_Task instructions_
Each line of the records below that contains "import" needs to be copied.

_Extracted material_
>>>>>

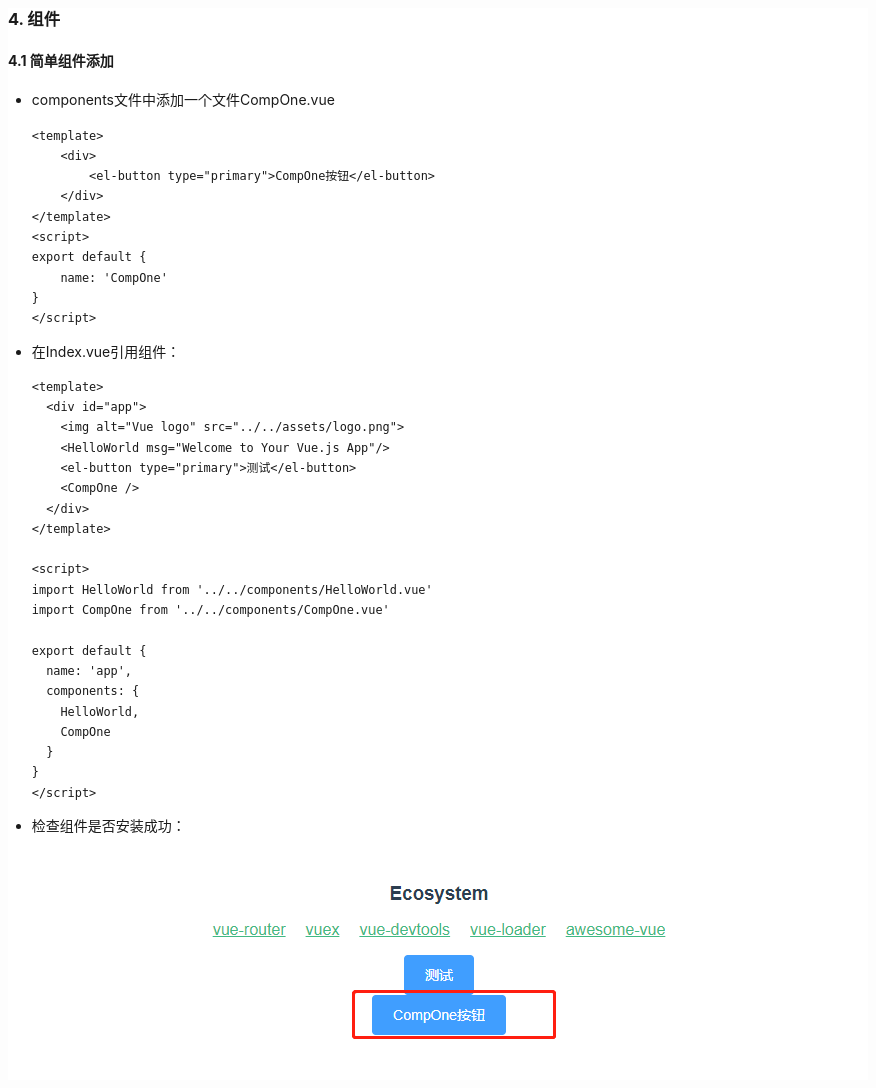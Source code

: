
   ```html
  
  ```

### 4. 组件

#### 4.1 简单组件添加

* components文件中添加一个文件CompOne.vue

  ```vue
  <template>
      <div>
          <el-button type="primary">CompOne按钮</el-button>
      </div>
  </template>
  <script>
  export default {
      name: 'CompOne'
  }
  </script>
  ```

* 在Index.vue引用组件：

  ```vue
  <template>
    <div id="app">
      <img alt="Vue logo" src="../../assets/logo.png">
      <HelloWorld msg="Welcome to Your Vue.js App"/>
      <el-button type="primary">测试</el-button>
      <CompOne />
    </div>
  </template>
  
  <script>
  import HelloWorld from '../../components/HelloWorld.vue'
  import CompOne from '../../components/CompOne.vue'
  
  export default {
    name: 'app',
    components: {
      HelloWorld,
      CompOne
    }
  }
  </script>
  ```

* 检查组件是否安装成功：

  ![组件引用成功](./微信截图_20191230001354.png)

<<<<<
>>>>>

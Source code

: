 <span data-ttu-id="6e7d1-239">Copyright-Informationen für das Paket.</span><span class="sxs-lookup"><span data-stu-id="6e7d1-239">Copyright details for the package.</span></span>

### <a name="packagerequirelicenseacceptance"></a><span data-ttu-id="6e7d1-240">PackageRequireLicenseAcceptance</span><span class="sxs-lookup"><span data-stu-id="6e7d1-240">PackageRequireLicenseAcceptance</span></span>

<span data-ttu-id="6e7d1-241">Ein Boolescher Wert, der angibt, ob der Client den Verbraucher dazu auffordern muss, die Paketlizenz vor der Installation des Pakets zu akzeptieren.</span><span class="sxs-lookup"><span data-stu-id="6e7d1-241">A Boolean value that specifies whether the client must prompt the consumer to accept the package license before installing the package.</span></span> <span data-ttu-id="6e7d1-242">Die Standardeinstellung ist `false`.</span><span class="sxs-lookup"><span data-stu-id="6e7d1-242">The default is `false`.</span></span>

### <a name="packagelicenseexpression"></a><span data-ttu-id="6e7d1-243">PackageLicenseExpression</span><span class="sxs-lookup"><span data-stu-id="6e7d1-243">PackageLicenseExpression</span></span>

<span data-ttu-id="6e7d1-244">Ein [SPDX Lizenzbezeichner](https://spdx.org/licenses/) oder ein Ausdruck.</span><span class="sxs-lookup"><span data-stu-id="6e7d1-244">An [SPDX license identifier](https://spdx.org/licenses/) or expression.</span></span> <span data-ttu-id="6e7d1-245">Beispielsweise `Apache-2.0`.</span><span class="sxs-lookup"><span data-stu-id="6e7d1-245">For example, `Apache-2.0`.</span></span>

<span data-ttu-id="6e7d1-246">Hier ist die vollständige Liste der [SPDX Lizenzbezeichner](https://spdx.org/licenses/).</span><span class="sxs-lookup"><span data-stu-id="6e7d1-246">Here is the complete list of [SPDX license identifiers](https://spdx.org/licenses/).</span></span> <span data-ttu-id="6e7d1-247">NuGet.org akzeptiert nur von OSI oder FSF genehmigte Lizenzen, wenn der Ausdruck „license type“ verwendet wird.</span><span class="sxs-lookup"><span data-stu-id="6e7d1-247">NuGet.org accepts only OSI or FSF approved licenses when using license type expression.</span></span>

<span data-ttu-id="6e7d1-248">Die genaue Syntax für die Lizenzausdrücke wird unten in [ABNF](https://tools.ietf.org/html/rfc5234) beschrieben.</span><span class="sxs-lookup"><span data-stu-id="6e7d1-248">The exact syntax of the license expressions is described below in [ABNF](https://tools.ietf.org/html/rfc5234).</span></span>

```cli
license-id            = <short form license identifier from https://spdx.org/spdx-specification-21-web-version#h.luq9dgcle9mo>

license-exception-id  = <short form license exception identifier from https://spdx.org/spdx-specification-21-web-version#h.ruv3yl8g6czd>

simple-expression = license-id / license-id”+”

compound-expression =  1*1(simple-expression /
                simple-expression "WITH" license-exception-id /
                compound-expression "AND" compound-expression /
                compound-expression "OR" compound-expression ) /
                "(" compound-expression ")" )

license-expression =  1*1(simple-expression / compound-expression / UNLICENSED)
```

<<<<<

_Answer to this exercise_
  import HelloWorld from '../../components/HelloWorld.vue'
  import CompOne from '../../components/CompOne.vue'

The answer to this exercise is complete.